▶ How to complete this task
Only the lines from the beginning of the data through the one with "I am currently" belong in the answer, each retyped exactly, with pictures left out.
Provided material Start Marker
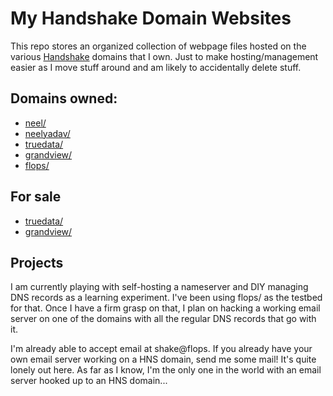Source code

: # My Handshake Domain Websites
This repo stores an organized collection of webpage files hosted on the various [Handshake](https://github.org/handshake-org) domains that I own. Just to make hosting/management easier as I move stuff around and am likely to accidentally delete stuff.

## Domains owned:
* [neel/](http://neel/)
* [neelyadav/](http://neelyadav/)
* [truedata/](http://truedata/)
* [grandview/](http://grandview/)
* [flops/](http://flops/)

## For sale
* [truedata/](https://namebase.io/domains/truedata)
* [grandview/](https://namebase.io/domains/grandview)

## Projects
I am currently playing with self-hosting a nameserver and DIY managing DNS records as a learning experiment. I've been using flops/ as the testbed for that. Once I have a firm grasp on that, I plan on hacking a working email server on one of the domains with all the regular DNS records that go with it.

I'm already able to accept email at shake@flops. If you already have your own email server working on a HNS domain, send me some mail! It's quite lonely out here. As far as I know, I'm the only one in the world with an email server hooked up to an HNS domain...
Provided material End Marker
▶ Response to this exercise
Source code

: # My Handshake Domain Websites
This repo stores an organized collection of webpage files hosted on the various [Handshake](https://github.org/handshake-org) domains that I own. Just to make hosting/management easier as I move stuff around and am likely to accidentally delete stuff.

## Domains owned:
* [neel/](http://neel/)
* [neelyadav/](http://neelyadav/)
* [truedata/](http://truedata/)
* [grandview/](http://grandview/)
* [flops/](http://flops/)

## For sale
* [truedata/](https://namebase.io/domains/truedata)
* [grandview/](https://namebase.io/domains/grandview)

## Projects
I am currently playing with self-hosting a nameserver and DIY managing DNS records as a learning experiment. I've been using flops/ as the testbed for that. Once I have a firm grasp on that, I plan on hacking a working email server on one of the domains with all the regular DNS records that go with it.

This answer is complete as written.